If you apply the concept of octave equivalence, then you start to have repeated pitch class sets. ie [0,4,6] which I heard several times within the piece. Interestingly enough the order of the notes in a 3 note set begin to sound like a intended variation. Sort of a musical permutation. In the same manner you can play the chord C-major by playing the notes in any of the following orders: [C E G], [C G E], [E C G], [E G C], [G C E], [G E C]. Although they horizontally different, the verticality of all 3 pitches are the same. You now have a vertical repetition with variation. In order to remove these 3 note patterns and still have a piece of this quantity of notes you would have to abandon equal-temperament, and create a tuning system that octave equivalencies can no longer occur.
On another note. It's disappointed that he brought up Schoenberg with this topic the way he did. Schoenberg was not trying to create random music, but instead create a system where he could saturate dissonance but still have lots and lots of patterns. Dodecaphonic music or 12tone is all about using intentional patterns. Schoenberg still has a bit of the German ideal of motivic saturation, that is so prevalent in Beethoven's 5th Symphony.
12 tone Serialism eventually leaded into a more complex system known as Total Serialism, which can apply serial techniques to rhythm, dynamics and articulation, instrumentation and so on and so forth. This system was championed by Pierre Boulez, who many of you may know as a brilliant living conductor. (In my opinion he is a brilliant composer as well but people in the United States tend to not like his compositions much). But this system sounds more random.
It is also disappointing that the speaker didn't talk about John Cage and his work on Music of Changes. That is a good example of random music, which he talked about a lot. Which is interesting to see how many pattern's the human mind picks up.
Our minds are trained to find patterns, and when it is presented a random piece it still tries to put it into order.
I could do a piece of music with no repetitions:
E.
It's repetitive in that it keeps not repeating.
It was repetitive in its contours, for example a very low note, a middle note then a couple of very high notes. In music, especially in the development of a motif, that is repetition.

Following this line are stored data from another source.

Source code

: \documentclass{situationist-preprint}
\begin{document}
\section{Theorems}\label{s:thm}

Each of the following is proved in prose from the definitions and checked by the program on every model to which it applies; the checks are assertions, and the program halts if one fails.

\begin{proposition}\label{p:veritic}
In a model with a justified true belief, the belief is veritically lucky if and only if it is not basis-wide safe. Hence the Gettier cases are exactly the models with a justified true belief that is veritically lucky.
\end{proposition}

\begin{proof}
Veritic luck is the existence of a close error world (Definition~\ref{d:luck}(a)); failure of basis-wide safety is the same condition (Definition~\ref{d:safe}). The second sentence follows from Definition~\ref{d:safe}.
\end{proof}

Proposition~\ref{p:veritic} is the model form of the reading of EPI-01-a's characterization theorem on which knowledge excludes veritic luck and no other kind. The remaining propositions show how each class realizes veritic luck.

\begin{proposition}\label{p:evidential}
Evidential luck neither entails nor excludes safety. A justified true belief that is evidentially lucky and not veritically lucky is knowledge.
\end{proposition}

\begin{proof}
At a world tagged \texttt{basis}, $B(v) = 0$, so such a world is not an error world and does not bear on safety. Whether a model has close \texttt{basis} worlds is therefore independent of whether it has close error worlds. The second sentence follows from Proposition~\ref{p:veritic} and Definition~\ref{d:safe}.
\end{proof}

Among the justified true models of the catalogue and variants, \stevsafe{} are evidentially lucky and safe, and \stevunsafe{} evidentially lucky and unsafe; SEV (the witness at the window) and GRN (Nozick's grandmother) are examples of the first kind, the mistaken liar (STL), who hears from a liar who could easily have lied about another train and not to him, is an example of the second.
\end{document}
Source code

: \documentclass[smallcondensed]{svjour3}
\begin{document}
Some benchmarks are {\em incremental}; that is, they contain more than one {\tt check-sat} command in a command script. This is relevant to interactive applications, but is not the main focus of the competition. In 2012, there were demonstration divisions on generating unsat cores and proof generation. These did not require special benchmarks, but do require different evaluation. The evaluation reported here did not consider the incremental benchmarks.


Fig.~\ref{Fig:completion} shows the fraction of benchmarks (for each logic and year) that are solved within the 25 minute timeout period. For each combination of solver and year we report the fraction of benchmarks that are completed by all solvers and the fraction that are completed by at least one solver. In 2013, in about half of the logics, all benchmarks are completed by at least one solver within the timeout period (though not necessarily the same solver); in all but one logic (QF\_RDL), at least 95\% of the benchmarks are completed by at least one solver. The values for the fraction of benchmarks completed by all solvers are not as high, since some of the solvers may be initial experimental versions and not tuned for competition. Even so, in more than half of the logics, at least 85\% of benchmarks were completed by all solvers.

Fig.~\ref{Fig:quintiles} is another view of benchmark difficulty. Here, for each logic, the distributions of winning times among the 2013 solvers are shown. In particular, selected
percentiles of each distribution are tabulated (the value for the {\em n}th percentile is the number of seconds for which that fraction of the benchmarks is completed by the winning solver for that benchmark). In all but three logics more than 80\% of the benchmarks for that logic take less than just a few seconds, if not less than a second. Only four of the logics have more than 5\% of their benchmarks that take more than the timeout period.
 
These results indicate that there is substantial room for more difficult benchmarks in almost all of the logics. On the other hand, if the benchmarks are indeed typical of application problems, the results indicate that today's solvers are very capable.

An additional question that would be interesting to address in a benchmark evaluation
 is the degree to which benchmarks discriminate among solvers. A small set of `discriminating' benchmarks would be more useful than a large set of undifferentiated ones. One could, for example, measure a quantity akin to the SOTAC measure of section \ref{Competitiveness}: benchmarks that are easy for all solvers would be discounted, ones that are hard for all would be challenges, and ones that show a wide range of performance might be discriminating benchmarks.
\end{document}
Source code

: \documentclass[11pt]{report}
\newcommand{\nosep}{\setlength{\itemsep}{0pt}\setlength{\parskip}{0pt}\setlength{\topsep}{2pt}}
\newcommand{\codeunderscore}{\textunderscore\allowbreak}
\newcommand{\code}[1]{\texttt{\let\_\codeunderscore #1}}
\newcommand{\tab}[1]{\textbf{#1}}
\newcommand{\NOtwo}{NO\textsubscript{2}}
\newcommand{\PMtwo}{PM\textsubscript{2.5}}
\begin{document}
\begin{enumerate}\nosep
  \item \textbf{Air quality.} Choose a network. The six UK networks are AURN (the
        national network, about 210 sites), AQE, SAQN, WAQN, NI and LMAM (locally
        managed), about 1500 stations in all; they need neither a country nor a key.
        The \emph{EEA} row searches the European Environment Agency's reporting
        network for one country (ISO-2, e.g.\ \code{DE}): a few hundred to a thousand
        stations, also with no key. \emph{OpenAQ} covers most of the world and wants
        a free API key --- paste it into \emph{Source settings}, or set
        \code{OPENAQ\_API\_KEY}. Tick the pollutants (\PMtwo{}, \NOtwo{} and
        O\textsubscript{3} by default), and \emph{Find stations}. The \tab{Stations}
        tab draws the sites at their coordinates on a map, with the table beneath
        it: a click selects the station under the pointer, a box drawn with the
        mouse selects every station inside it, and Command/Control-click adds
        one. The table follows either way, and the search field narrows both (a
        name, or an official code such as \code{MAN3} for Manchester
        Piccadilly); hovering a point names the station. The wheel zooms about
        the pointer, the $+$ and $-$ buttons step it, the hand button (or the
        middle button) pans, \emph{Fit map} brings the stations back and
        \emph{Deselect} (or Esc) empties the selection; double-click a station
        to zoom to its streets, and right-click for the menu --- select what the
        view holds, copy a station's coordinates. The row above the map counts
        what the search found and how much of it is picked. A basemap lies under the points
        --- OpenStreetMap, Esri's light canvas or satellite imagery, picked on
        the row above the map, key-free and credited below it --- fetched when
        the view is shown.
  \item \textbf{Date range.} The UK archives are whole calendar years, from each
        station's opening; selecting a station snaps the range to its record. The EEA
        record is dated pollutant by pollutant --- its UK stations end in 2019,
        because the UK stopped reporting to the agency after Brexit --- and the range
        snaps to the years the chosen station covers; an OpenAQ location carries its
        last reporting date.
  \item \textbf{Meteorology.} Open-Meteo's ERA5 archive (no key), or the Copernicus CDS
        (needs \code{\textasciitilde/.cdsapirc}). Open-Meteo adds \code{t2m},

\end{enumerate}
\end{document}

It seems less repetitive than it is because it's played so slowly - if it was speeded up, you would notice more patterns.
Incase people were wondering, it starts at 7:45.
Am I the only one who enjoyed listening to that?
Pretty sure that song was on a NIN album.
I think he failed in his idea because it didn't sound that ugly at all, to me, at least. It was kind of interesting to listen to and made me want to hear what was coming next.